Je désirais tant vous rencontrer ! Une reine qui quitte son trône lointain pour secourir des enfants dans la peine ! Je ne suis pas digne de vous avoir pour amie. Mais je suis désespérée. La séparation de l’homme que j’aime m’a été imposée.

LYNDA

Je connais votre histoire, mais ne perdez pas courage. Mon pays est proche de la Turquie. Accompagnez-moi en Syldurie. Vous pourrez y enseigner le français. Et moi je n’aurai guère de difficulté à vous rendre votre mari.

VALÉRIE

Lynda, pourquoi tant de sollicitude ? Je ne la mérite pas.

LYNDA

Rien ne se mérite. Tout est question d’amour.

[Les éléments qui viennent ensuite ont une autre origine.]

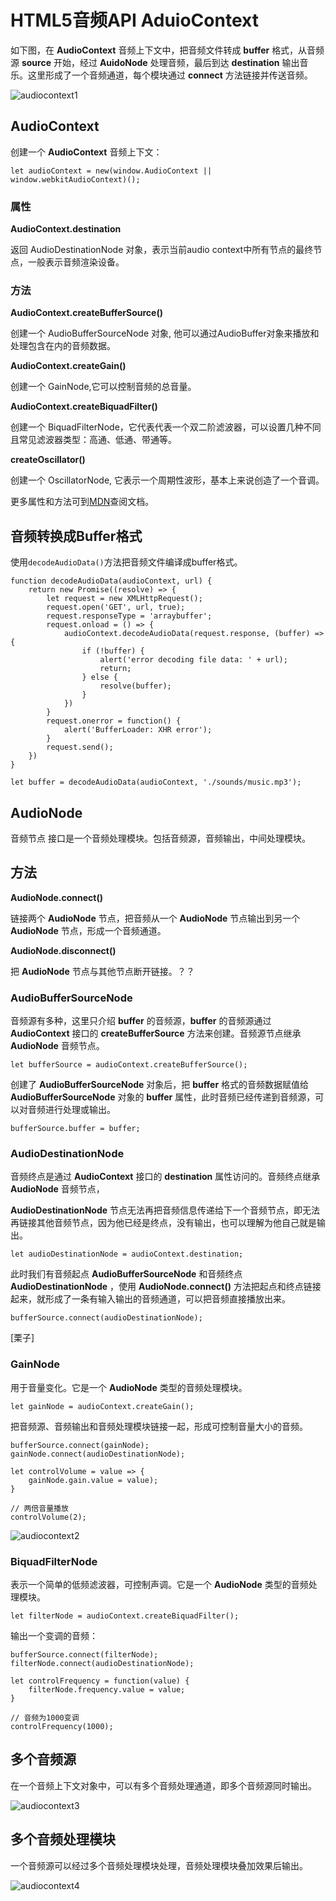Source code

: # HTML5音频API AduioContext

如下图，在 **AudioContext** 音频上下文中，把音频文件转成 **buffer** 格式，从音频源 **source** 开始，经过 **AuidoNode** 处理音频，最后到达 **destination** 输出音乐。这里形成了一个音频通道，每个模块通过 **connect** 方法链接并传送音频。

![audiocontext1](https://user-images.githubusercontent.com/9698086/28865131-6a6633fe-77a1-11e7-8ca1-4a67a994a97e.png)

## AudioContext
创建一个 **AudioContext** 音频上下文：

```
let audioContext = new(window.AudioContext || window.webkitAudioContext)();
```

### 属性

**AudioContext.destination**

返回 AudioDestinationNode 对象，表示当前audio context中所有节点的最终节点，一般表示音频渲染设备。

### 方法

**AudioContext.createBufferSource()**

创建一个 AudioBufferSourceNode 对象, 他可以通过AudioBuffer对象来播放和处理包含在内的音频数据。

**AudioContext.createGain()**

创建一个 GainNode,它可以控制音频的总音量。

**AudioContext.createBiquadFilter()**

创建一个 BiquadFilterNode，它代表代表一个双二阶滤波器，可以设置几种不同且常见滤波器类型：高通、低通、带通等。

**createOscillator()**

创建一个 OscillatorNode, 它表示一个周期性波形，基本上来说创造了一个音调。

更多属性和方法可到[MDN](https://developer.mozilla.org/zh-CN/docs/Web/API/AudioContext)查阅文档。

## 音频转换成Buffer格式

使用`decodeAudioData()`方法把音频文件编译成buffer格式。
```
function decodeAudioData(audioContext, url) {
	return new Promise((resolve) => {
		let request = new XMLHttpRequest();
		request.open('GET', url, true);
		request.responseType = 'arraybuffer';
		request.onload = () => {
			audioContext.decodeAudioData(request.response, (buffer) => {
				if (!buffer) {
					alert('error decoding file data: ' + url);
					return;
				} else {
					resolve(buffer);
				}
			})
		}
		request.onerror = function() {
			alert('BufferLoader: XHR error');
		}
		request.send();
	})
}

let buffer = decodeAudioData(audioContext, './sounds/music.mp3');
```

## AudioNode

音频节点 接口是一个音频处理模块。包括音频源，音频输出，中间处理模块。

## 方法

**AudioNode.connect()**

链接两个 **AudioNode** 节点，把音频从一个 **AudioNode** 节点输出到另一个 **AudioNode** 节点，形成一个音频通道。

**AudioNode.disconnect()**

把 **AudioNode** 节点与其他节点断开链接。？？

### AudioBufferSourceNode

音频源有多种，这里只介绍 **buffer** 的音频源，**buffer** 的音频源通过 **AudioContext** 接口的 **createBufferSource** 方法来创建。音频源节点继承 **AudioNode** 音频节点。

```
let bufferSource = audioContext.createBufferSource();
```

创建了 **AudioBufferSourceNode** 对象后，把 **buffer** 格式的音频数据赋值给  **AudioBufferSourceNode** 对象的 **buffer** 属性，此时音频已经传递到音频源，可以对音频进行处理或输出。

```
bufferSource.buffer = buffer;
```

### AudioDestinationNode

音频终点是通过 **AudioContext** 接口的 **destination** 属性访问的。音频终点继承 **AudioNode** 音频节点， 

**AudioDestinationNode** 节点无法再把音频信息传递给下一个音频节点，即无法再链接其他音频节点，因为他已经是终点，没有输出，也可以理解为他自己就是输出。

```
let audioDestinationNode = audioContext.destination;
```

此时我们有音频起点 **AudioBufferSourceNode** 和音频终点 **AudioDestinationNode** ，使用 **AudioNode.connect()** 方法把起点和终点链接起来，就形成了一条有输入输出的音频通道，可以把音频直接播放出来。 

```
bufferSource.connect(audioDestinationNode);
```

[栗子]

### GainNode

用于音量变化。它是一个 **AudioNode** 类型的音频处理模块。

```
let gainNode = audioContext.createGain();
```

把音频源、音频输出和音频处理模块链接一起，形成可控制音量大小的音频。

```
bufferSource.connect(gainNode);
gainNode.connect(audioDestinationNode);

let controlVolume = value => {
	gainNode.gain.value = value);
}

// 两倍音量播放
controlVolume(2);
```

![audiocontext2](https://user-images.githubusercontent.com/9698086/28865152-79aedac8-77a1-11e7-8412-39c121d2bd2e.png)

### BiquadFilterNode

表示一个简单的低频滤波器，可控制声调。它是一个 **AudioNode** 类型的音频处理模块。

```
let filterNode = audioContext.createBiquadFilter();
```

输出一个变调的音频：
```
bufferSource.connect(filterNode);
filterNode.connect(audioDestinationNode);

let controlFrequency = function(value) {
	filterNode.frequency.value = value;
}

// 音频为1000变调
controlFrequency(1000);
```

## 多个音频源

在一个音频上下文对象中，可以有多个音频处理通道，即多个音频源同时输出。

![audiocontext3](https://user-images.githubusercontent.com/9698086/28865158-7aefae94-77a1-11e7-9130-be47e12ae400.png)

## 多个音频处理模块

一个音频源可以经过多个音频处理模块处理，音频处理模块叠加效果后输出。

![audiocontext4](https://user-images.githubusercontent.com/9698086/28865159-7bfb07d4-77a1-11e7-8b3d-c2c3b0bc49ef.png)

Resterez-vous quelques jours avec nous ?

AÏCHA

Avec plaisir, et puisque nous sommes invitées, je vais aller à Cloyes acheter quelques provisions.

LYNDA

C’est très gentil.

(Sort Aïcha. Entrent Julien et Elvire.)

Scène IV

MANSINQUE – LYNDA – FABIEN – FABIENNE – MAMADOU – MOHAMED – YAKOUBA – MOUSSA – VALÉRIE – JULIEN – ELVIRE

LYNDA

Déjà de retour ? Vous êtes de bien piètres marcheurs !

ELVIRE

Décidément ! Elle n’a pas envie de nous voir.

JULIEN

Je te l’avais bien dit. Ce n’était pas une bonne idée de nous pointer comme cela, à l’improviste.

LYNDA

Ne soyez pas vexés. Les amis sont toujours les bienvenus, même quand ils arrivent sans prévenir. J’ai le droit de vous taquiner un peu.

JULIEN

À la bonne heure ! Je croyais que tu étais fâchée.

LYNDA

Mon pauvre Julien à qui j’ai fait subir tant de méchanceté ! C’est toi qui aurais lieu d’être fâché.

ELVIRE

Le vent se lève. C’est pourquoi nous sommes retournés nous mettre à l’abri.

JULIEN

Un drôle de vent. Un vent tout chaud. Ce n’est pas banal, surtout en cette saison.

ELVIRE

Un vent qui nous agace, un vent qui fait peur.

JULIEN

Un vent à rendre fou.

FABIEN

« Le vent qui vient à travers la montagne me rendra fou. »

LYNDA

Un vent chaud qui rend fou ? Cela existe en Europe centrale. On l’appelle le fœhn.

VALÉRIE

Tellement chaud qu’en Suisse, on ne dit pas : « Prête-moi ton sèche-cheveux », mais : « Prête-moi ton fœhn. »

JULIEN

Mais le fœhn ne souffle pas dans nos régions.

MANSINQUE

C’est exact.

 (On entend des bruits de moteur.)

FABIEN

Vous attendiez quelqu’un ?

MANSINQUE

Non.

(Mansinque va regarder à la fenêtre.)

Lynda, venez voir.

LYNDA (regardant à la fenêtre)

Alors-là ! Nous avons un gros problème.

FABIEN

Qu’est-ce que c’est ?

LYNDA

Trois Heuliez bourrés de C.R.S.

FABIENNE

Tout ça en notre honneur !

LYNDA

Je n’imaginais pas que nous fussions une si grande menace pour la République.

MANSINQUE

Les voilà qui descendent. C’est pire que pour Al-Qaïda. Ils ont des armes automatiques.

(Fabien et Fabienne sont à leur tour à la fenêtre.)

FABIENNE

Regardez-moi qui dirige cette équipe de polichinelles !

FABIEN

Qu’est-ce qu’il fait ici ?

MANSINQUE

Il n’a rien à faire ici !

LYNDA

En tout cas, il est ici.

YSSOUVREZ (en coulisse)

Police, Ouvrez.

(Les CRS forcent l’ouverture de la porte et entrent, armés de pistolets mitrailleurs, Yssouvrez à leur tête.)

Scène V

MANSINQUE – LYNDA – FABIEN – FABIENNE – MAMADOU – MOHAMED – YAKOUBA – MOUSSA – VALÉRIE – JULIEN – ELVIRE – YSSOUVREZ – LES CRS

Le vent est de plus en plus violent jusqu’à la fin de la scène.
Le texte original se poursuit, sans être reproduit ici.